## DATA RECORDS
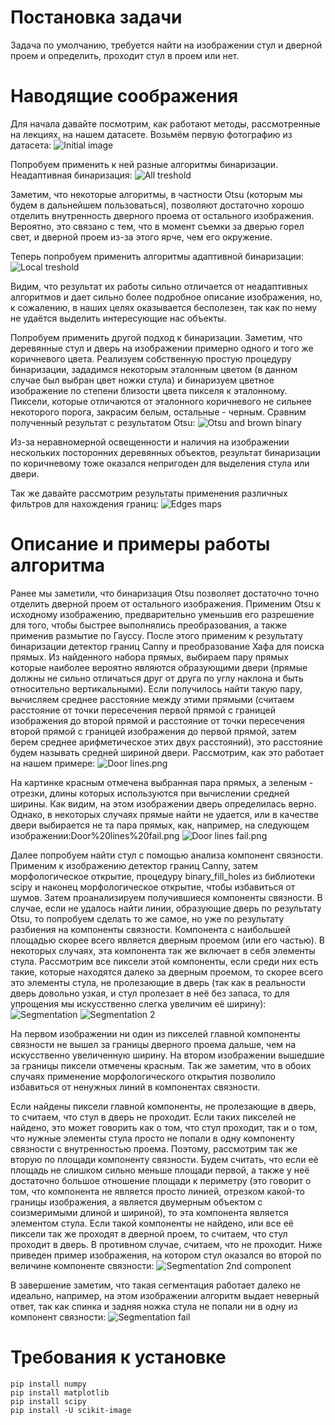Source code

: # Постановка задачи
Задача по умолчанию, требуется найти на изображении стул и дверной проем и определить, проходит стул в проем или нет.

# Наводящие соображения
Для начала давайте посмотрим, как работают методы, рассмотренные на лекциях, на нашем датасете. 
Возьмём первую фотографию из датасета:
![Initial image](Examples/Initial%20image.png)

Попробуем применить к ней разные алгоритмы бинаризации.
Неадаптивная бинаризация:
![All treshold](Examples/All%20treshold.png)

Заметим, что некоторые алгоритмы, в частности Otsu (которым мы будем в дальнейшем пользоваться), позволяют достаточно хорошо отделить внутренность дверного проема от остального изображения. Вероятно, это связано с тем, что в момент съемки за дверью горел свет, и дверной проем из-за этого ярче, чем его окружение.

Теперь попробуем применить алгоритмы адаптивной бинаризации:
![Local treshold](Examples/Local%20treshold.png)

Видим, что результат их работы сильно отличается от неадаптивных алгоритмов и дает сильно более подробное описание изображения, но, к сожалению, в наших целях оказывается бесполезен, так как по нему не удаётся выделить интересующие нас объекты. 

Попробуем применить другой подход к бинаризации. Заметим, что деревянные стул и дверь на изображении примерно одного и того же коричневого цвета. Реализуем собственную простую процедуру бинаризации, зададимся некоторым эталонным цветом (в данном случае был выбран цвет ножки стула) и бинаризуем цветное изображение по степени близости цвета пикселя к эталонному. Пиксели, которые отличаются от эталонного коричневого не сильнее некоторого порога, закрасим белым, остальные - черным. Сравним полученный результат с результатом Otsu:
![Otsu and brown binary](Examples/Otsu%20and%20brown%20binary.png)

Из-за неравномерной освещенности и наличия на изображении нескольких посторонних деревянных объектов, результат бинаризации по коричневому тоже оказался непригоден для выделения стула или двери. 

Так же давайте рассмотрим результаты применения различных фильтров для нахождения границ:
![Edges maps](Examples/Edges%20maps.png)



# Описание и примеры работы алгоритма

Ранее мы заметили, что бинаризация Otsu позволяет достаточно точно отделить дверной проем от остального изображения. Применим Otsu к исходному изображению, предварительно уменьшив его разрешение для того, чтобы быстрее выполнялись преобразования, а также применив размытие по Гауссу. После этого применим к результату бинаризации детектор границ Canny и преобразование Хафа для поиска прямых. Из найденного набора прямых, выбираем пару прямых которые наиболее вероятно являются образующими двери (прямые должны не сильно отличаться друг от друга по углу наклона и быть относительно вертикальными). Если получилось найти такую пару, вычисляем среднее расстояние между этими прямыми (считаем расстояние от точки пересечения первой прямой с границей изображения до второй прямой и расстояние от точки пересечения второй прямой с границей изображения до первой прямой, затем берем среднее арифметическое этих двух расстояний), это расстояние будем называть средней шириной двери. Рассмотрим, как это работает на нашем примере:
![Door lines.png](Examples/Door%20lines.png)

На картинке красным отмечена выбранная пара прямых, а зеленым - отрезки, длины которых используются при вычислении средней ширины. Как видим, на этом изображении дверь определилась верно. Однако, в некоторых случаях прямые найти не удается, или в качестве двери выбирается не та пара прямых, как, например, на следующем изображении:Door%20lines%20fail.png
![Door lines fail.png](Examples/Door%20lines%20fail.png)


Далее попробуем найти стул с помощью анализа компонент связности. Применим к изображению детектор границ Canny, затем морфологическое открытие, процедуру binary_fill_holes из библиотеки scipy и наконец морфологическое открытие, чтобы избавиться от шумов. Затем проанализируем получившиеся компоненты связности. В случае, если не удалось найти линии, образующие дверь по результату Otsu, то попробуем сделать то же самое, но уже по результату разбиения на компоненты связности. Компонента с наибольшей площадью скорее всего является дверным проемом (или его частью). В некоторых случаях, эта компонента так же включает в себя элементы стула. Рассмотрим все пиксели этой компоненты, если среди них есть такие, которые находятся далеко за дверным проемом, то скорее всего это элементы стула, не пролезающие в дверь (так как в реальности дверь довольно узкая, и стул пролезает в неё без запаса, то для упрощения мы искусственно слегка увеличим её ширину):
![Segmentation](Examples/Segmentation.png)
![Segmentation 2](Examples/Segmentation%202.png)

На первом изображении ни один из пикселей главной компоненты связности не вышел за границы дверного проема дальше, чем на искусственно увеличенную ширину. На втором изображении вышедшие за границы пиксели отмечены красным. Так же заметим, что в обоих случаях применение морфологического открытия позволило избавиться от ненужных линий в компонентах связности. 

Если найдены пиксели главной компоненты, не пролезающие в дверь, то считаем, что стул в дверь не проходит. Если таких пикселей не найдено, это может говорить как о том, что стул проходит, так и о том, что нужные элементы стула просто не попали в одну компоненту связности с внутренностью проема. Поэтому, рассмотрим так же вторую по площади компоненту связности. Будем считать, что если её площадь не слишком сильно меньше площади первой, а также у неё достаточно большое отношение площади к периметру (это говорит о том, что компонента не является просто линией, отрезком какой-то границы изображения, а является двумерным объектом с соизмеримыми длиной и шириной), то эта компонента является элементом стула. Если такой компоненты не найдено, или все её пиксели так же проходят в дверной проем, то считаем, что стул проходит в дверь. В противном случае, считаем, что не проходит. Ниже приведен пример изображения, на котором стул оказался во второй по величине компоненте связности:
![Segmentation 2nd component](Examples/Segmentation%202nd%20component.png)

В завершение заметим, что такая сегментация работает далеко не идеально, например, на этом изображении алгоритм выдает неверный ответ, так как спинка и задняя ножка стула не попали ни в одну из компонент связности:
![Segmentation fail](Examples/Segmentation%20fail.png)


# Требования к установке
```
pip install numpy
pip install matplotlib
pip install scipy
pip install -U scikit-image
```
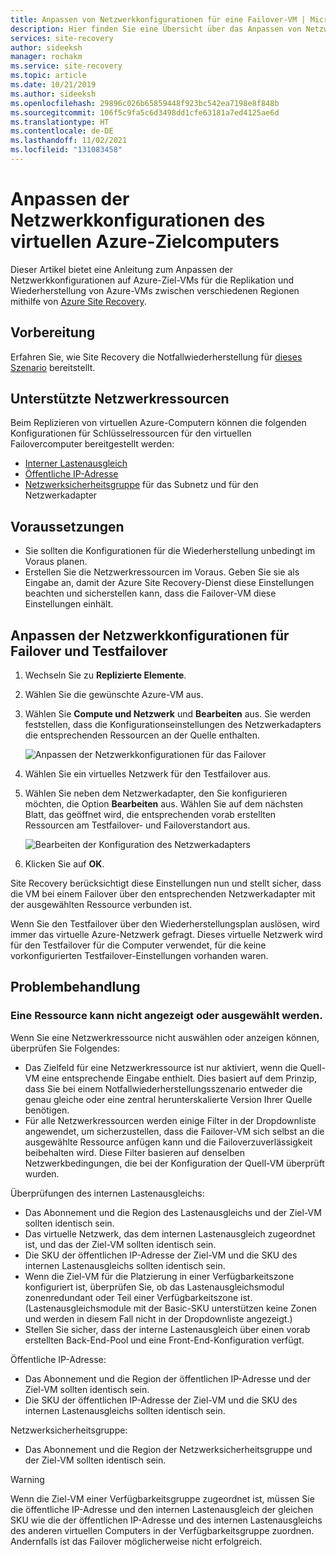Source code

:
 ```yaml
---
title: Anpassen von Netzwerkkonfigurationen für eine Failover-VM | Microsoft-Dokumentation
description: Hier finden Sie eine Übersicht über das Anpassen von Netzwerkkonfigurationen für eine Failover-VM in der Replikation von virtuellen Azure-Computern mit Azure Site Recovery.
services: site-recovery
author: sideeksh
manager: rochakm
ms.service: site-recovery
ms.topic: article
ms.date: 10/21/2019
ms.author: sideeksh
ms.openlocfilehash: 29896c026b65859448f923bc542ea7198e8f848b
ms.sourcegitcommit: 106f5c9fa5c6d3498dd1cfe63181a7ed4125ae6d
ms.translationtype: HT
ms.contentlocale: de-DE
ms.lasthandoff: 11/02/2021
ms.locfileid: "131083458"
---
```

# <a name="customize-networking-configurations-of-the-target-azure-vm"></a>Anpassen der Netzwerkkonfigurationen des virtuellen Azure-Zielcomputers

Dieser Artikel bietet eine Anleitung zum Anpassen der Netzwerkkonfigurationen auf Azure-Ziel-VMs für die Replikation und Wiederherstellung von Azure-VMs zwischen verschiedenen Regionen mithilfe von [Azure Site Recovery](site-recovery-overview.md).

## <a name="before-you-start"></a>Vorbereitung

Erfahren Sie, wie Site Recovery die Notfallwiederherstellung für [dieses Szenario](azure-to-azure-architecture.md) bereitstellt.

## <a name="supported-networking-resources"></a>Unterstützte Netzwerkressourcen

Beim Replizieren von virtuellen Azure-Computern können die folgenden Konfigurationen für Schlüsselressourcen für den virtuellen Failovercomputer bereitgestellt werden:

- [Interner Lastenausgleich](../load-balancer/load-balancer-overview.md)
- [Öffentliche IP-Adresse](../virtual-network/ip-services/public-ip-addresses.md)
- [Netzwerksicherheitsgruppe](../virtual-network/manage-network-security-group.md) für das Subnetz und für den Netzwerkadapter

## <a name="prerequisites"></a>Voraussetzungen

- Sie sollten die Konfigurationen für die Wiederherstellung unbedingt im Voraus planen.
- Erstellen Sie die Netzwerkressourcen im Voraus. Geben Sie sie als Eingabe an, damit der Azure Site Recovery-Dienst diese Einstellungen beachten und sicherstellen kann, dass die Failover-VM diese Einstellungen einhält.

## <a name="customize-failover-and-test-failover-networking-configurations"></a>Anpassen der Netzwerkkonfigurationen für Failover und Testfailover

1. Wechseln Sie zu **Replizierte Elemente**. 
2. Wählen Sie die gewünschte Azure-VM aus.
3. Wählen Sie **Compute und Netzwerk** und **Bearbeiten** aus. Sie werden feststellen, dass die Konfigurationseinstellungen des Netzwerkadapters die entsprechenden Ressourcen an der Quelle enthalten. 

     ![Anpassen der Netzwerkkonfigurationen für das Failover](media/azure-to-azure-customize-networking/edit-networking-properties.png)

4. Wählen Sie ein virtuelles Netzwerk für den Testfailover aus.
5. Wählen Sie neben dem Netzwerkadapter, den Sie konfigurieren möchten, die Option **Bearbeiten** aus. Wählen Sie auf dem nächsten Blatt, das geöffnet wird, die entsprechenden vorab erstellten Ressourcen am Testfailover- und Failoverstandort aus.

    ![Bearbeiten der Konfiguration des Netzwerkadapters](media/azure-to-azure-customize-networking/nic-drilldown.png) 

6. Klicken Sie auf **OK**.

Site Recovery berücksichtigt diese Einstellungen nun und stellt sicher, dass die VM bei einem Failover über den entsprechenden Netzwerkadapter mit der ausgewählten Ressource verbunden ist.

Wenn Sie den Testfailover über den Wiederherstellungsplan auslösen, wird immer das virtuelle Azure-Netzwerk gefragt. Dieses virtuelle Netzwerk wird für den Testfailover für die Computer verwendet, für die keine vorkonfigurierten Testfailover-Einstellungen vorhanden waren.

## <a name="troubleshooting"></a>Problembehandlung

### <a name="unable-to-view-or-select-a-resource"></a>Eine Ressource kann nicht angezeigt oder ausgewählt werden.

Wenn Sie eine Netzwerkressource nicht auswählen oder anzeigen können, überprüfen Sie Folgendes:

- Das Zielfeld für eine Netzwerkressource ist nur aktiviert, wenn die Quell-VM eine entsprechende Eingabe enthielt. Dies basiert auf dem Prinzip, dass Sie bei einem Notfallwiederherstellungsszenario entweder die genau gleiche oder eine zentral herunterskalierte Version Ihrer Quelle benötigen.
- Für alle Netzwerkressourcen werden einige Filter in der Dropdownliste angewendet, um sicherzustellen, dass die Failover-VM sich selbst an die ausgewählte Ressource anfügen kann und die Failoverzuverlässigkeit beibehalten wird. Diese Filter basieren auf denselben Netzwerkbedingungen, die bei der Konfiguration der Quell-VM überprüft wurden.

Überprüfungen des internen Lastenausgleichs:

- Das Abonnement und die Region des Lastenausgleichs und der Ziel-VM sollten identisch sein.
- Das virtuelle Netzwerk, das dem internen Lastenausgleich zugeordnet ist, und das der Ziel-VM sollten identisch sein.
- Die SKU der öffentlichen IP-Adresse der Ziel-VM und die SKU des internen Lastenausgleichs sollten identisch sein.
- Wenn die Ziel-VM für die Platzierung in einer Verfügbarkeitszone konfiguriert ist, überprüfen Sie, ob das Lastenausgleichsmodul zonenredundant oder Teil einer Verfügbarkeitszone ist. (Lastenausgleichsmodule mit der Basic-SKU unterstützen keine Zonen und werden in diesem Fall nicht in der Dropdownliste angezeigt.)
- Stellen Sie sicher, dass der interne Lastenausgleich über einen vorab erstellten Back-End-Pool und eine Front-End-Konfiguration verfügt.

Öffentliche IP-Adresse:

- Das Abonnement und die Region der öffentlichen IP-Adresse und der Ziel-VM sollten identisch sein.
- Die SKU der öffentlichen IP-Adresse der Ziel-VM und die SKU des internen Lastenausgleichs sollten identisch sein.

Netzwerksicherheitsgruppe:
- Das Abonnement und die Region der Netzwerksicherheitsgruppe und der Ziel-VM sollten identisch sein.


> [!WARNING]
> Wenn die Ziel-VM einer Verfügbarkeitsgruppe zugeordnet ist, müssen Sie die öffentliche IP-Adresse und den internen Lastenausgleich der gleichen SKU wie die der öffentlichen IP-Adresse und des internen Lastenausgleichs des anderen virtuellen Computers in der Verfügbarkeitsgruppe zuordnen. Andernfalls ist das Failover möglicherweise nicht erfolgreich.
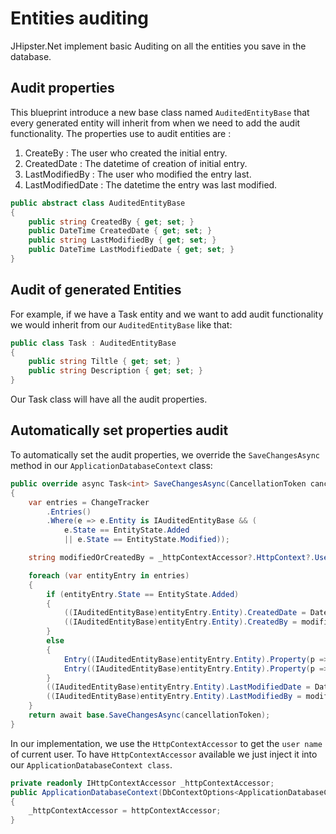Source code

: # Entities auditing

JHipster.Net implement basic Auditing on all the entities you save in the database.

## Audit properties

This blueprint introduce a new base class named ```AuditedEntityBase``` that every generated entity will inherit from when we need to add the audit functionality. The properties use to audit entities are :

1. CreateBy : The user who created the initial entry.
2. CreatedDate : The datetime of creation of initial entry.
3. LastModifiedBy : The user who modified the entry last.
4. LastModifiedDate : The datetime the entry was last modified.

```csharp
public abstract class AuditedEntityBase
{
    public string CreatedBy { get; set; }
    public DateTime CreatedDate { get; set; }
    public string LastModifiedBy { get; set; }
    public DateTime LastModifiedDate { get; set; }
}
```
## Audit of generated Entities 

For example, if we have a Task entity and we want to add audit functionality we would inherit from our ```AuditedEntityBase``` like that:
```csharp
public class Task : AuditedEntityBase
{
    public string Tiltle { get; set; }
    public string Description { get; set; }
}
```

Our Task class will have all the audit properties.

## Automatically set properties audit

To automatically set the audit properties, we override the ```SaveChangesAsync``` method in our ```ApplicationDatabaseContext``` class:

```csharp
public override async Task<int> SaveChangesAsync(CancellationToken cancellationToken = default(CancellationToken))
{
    var entries = ChangeTracker
        .Entries()
        .Where(e => e.Entity is IAuditedEntityBase && (
            e.State == EntityState.Added
            || e.State == EntityState.Modified));

    string modifiedOrCreatedBy = _httpContextAccessor?.HttpContext?.User?.Identity?.Name ?? "System";

    foreach (var entityEntry in entries)
    {
        if (entityEntry.State == EntityState.Added)
        {
            ((IAuditedEntityBase)entityEntry.Entity).CreatedDate = DateTime.Now;
            ((IAuditedEntityBase)entityEntry.Entity).CreatedBy = modifiedOrCreatedBy;
        }
        else
        {
            Entry((IAuditedEntityBase)entityEntry.Entity).Property(p => p.CreatedDate).IsModified = false;
            Entry((IAuditedEntityBase)entityEntry.Entity).Property(p => p.CreatedBy).IsModified = false;
        }
        ((IAuditedEntityBase)entityEntry.Entity).LastModifiedDate = DateTime.Now;
        ((IAuditedEntityBase)entityEntry.Entity).LastModifiedBy = modifiedOrCreatedBy;
    }
    return await base.SaveChangesAsync(cancellationToken);
}
```

In our implementation, we use the ```HttpContextAccessor``` to get the ```user name``` of current user. To have ```HttpContextAccessor``` available we just inject it into our ```ApplicationDatabaseContext class```.
```csharp
private readonly IHttpContextAccessor _httpContextAccessor;
public ApplicationDatabaseContext(DbContextOptions<ApplicationDatabaseContext> options, IHttpContextAccessor httpContextAccessor) : base(options)
{
    _httpContextAccessor = httpContextAccessor;
}
```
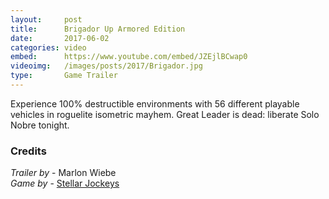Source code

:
 ```yaml
---
layout:     post
title:      Brigador Up Armored Edition
date:       2017-06-02
categories: video
embed:      https://www.youtube.com/embed/JZEjlBCwap0
videoimg:   /images/posts/2017/Brigador.jpg
type:       Game Trailer
---
```


Experience 100% destructible environments with 56 different playable vehicles in roguelite isometric mayhem. Great Leader is dead: liberate Solo Nobre tonight.

### Credits  

_Trailer by_ - Marlon Wiebe  
_Game by_ - [Stellar Jockeys](http://stellarjockeys.com/)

## INSTRUCTIONS FOR THE TASK
Repeat the entries above verbatim, but only from the line that has "der Konfiguration des" down to the line that has "Überprüfungen des internen", inclusive.

## OUTPUT FOR THIS TASK
    ![Bearbeiten der Konfiguration des Netzwerkadapters](media/azure-to-azure-customize-networking/nic-drilldown.png) 

6. Klicken Sie auf **OK**.

Site Recovery berücksichtigt diese Einstellungen nun und stellt sicher, dass die VM bei einem Failover über den entsprechenden Netzwerkadapter mit der ausgewählten Ressource verbunden ist.

Wenn Sie den Testfailover über den Wiederherstellungsplan auslösen, wird immer das virtuelle Azure-Netzwerk gefragt. Dieses virtuelle Netzwerk wird für den Testfailover für die Computer verwendet, für die keine vorkonfigurierten Testfailover-Einstellungen vorhanden waren.

## <a name="troubleshooting"></a>Problembehandlung

### <a name="unable-to-view-or-select-a-resource"></a>Eine Ressource kann nicht angezeigt oder ausgewählt werden.

Wenn Sie eine Netzwerkressource nicht auswählen oder anzeigen können, überprüfen Sie Folgendes:

- Das Zielfeld für eine Netzwerkressource ist nur aktiviert, wenn die Quell-VM eine entsprechende Eingabe enthielt. Dies basiert auf dem Prinzip, dass Sie bei einem Notfallwiederherstellungsszenario entweder die genau gleiche oder eine zentral herunterskalierte Version Ihrer Quelle benötigen.
- Für alle Netzwerkressourcen werden einige Filter in der Dropdownliste angewendet, um sicherzustellen, dass die Failover-VM sich selbst an die ausgewählte Ressource anfügen kann und die Failoverzuverlässigkeit beibehalten wird. Diese Filter basieren auf denselben Netzwerkbedingungen, die bei der Konfiguration der Quell-VM überprüft wurden.

Überprüfungen des internen Lastenausgleichs:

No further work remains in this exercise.